* **WHAT THE EXERCISE ASKS**: Which lines of the records below contain the word "livro"? Copy each of them out.

*** DATA UNDER STUDY ***

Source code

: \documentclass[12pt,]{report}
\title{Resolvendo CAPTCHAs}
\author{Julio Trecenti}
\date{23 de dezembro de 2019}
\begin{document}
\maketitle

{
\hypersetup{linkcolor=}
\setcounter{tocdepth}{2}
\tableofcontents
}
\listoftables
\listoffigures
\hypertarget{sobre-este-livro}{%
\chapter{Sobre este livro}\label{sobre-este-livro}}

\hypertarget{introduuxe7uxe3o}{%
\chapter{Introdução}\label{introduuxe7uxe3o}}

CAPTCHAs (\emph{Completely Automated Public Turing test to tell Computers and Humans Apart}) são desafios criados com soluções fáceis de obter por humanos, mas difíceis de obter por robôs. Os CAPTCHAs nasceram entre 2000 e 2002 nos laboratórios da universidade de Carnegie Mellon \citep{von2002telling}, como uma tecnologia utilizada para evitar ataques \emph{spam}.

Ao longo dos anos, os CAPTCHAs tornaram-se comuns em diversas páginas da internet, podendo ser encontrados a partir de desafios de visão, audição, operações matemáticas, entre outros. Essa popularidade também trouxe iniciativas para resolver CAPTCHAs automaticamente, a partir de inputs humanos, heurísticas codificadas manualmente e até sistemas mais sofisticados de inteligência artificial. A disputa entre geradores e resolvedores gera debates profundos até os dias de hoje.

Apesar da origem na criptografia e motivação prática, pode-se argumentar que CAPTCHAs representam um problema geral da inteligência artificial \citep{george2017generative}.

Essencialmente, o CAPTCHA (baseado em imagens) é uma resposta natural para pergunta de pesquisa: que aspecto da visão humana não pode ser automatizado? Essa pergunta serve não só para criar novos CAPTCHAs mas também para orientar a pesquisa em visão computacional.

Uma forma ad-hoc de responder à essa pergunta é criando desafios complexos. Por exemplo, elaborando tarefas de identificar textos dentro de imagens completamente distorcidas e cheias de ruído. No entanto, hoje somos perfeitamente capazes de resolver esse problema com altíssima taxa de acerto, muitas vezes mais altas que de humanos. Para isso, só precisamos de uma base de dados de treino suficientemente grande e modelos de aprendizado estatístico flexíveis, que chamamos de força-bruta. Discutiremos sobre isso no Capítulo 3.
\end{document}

*** End of DATA UNDER STUDY ***

* **TASK RESULT**:
\hypertarget{sobre-este-livro}{%
\chapter{Sobre este livro}\label{sobre-este-livro}}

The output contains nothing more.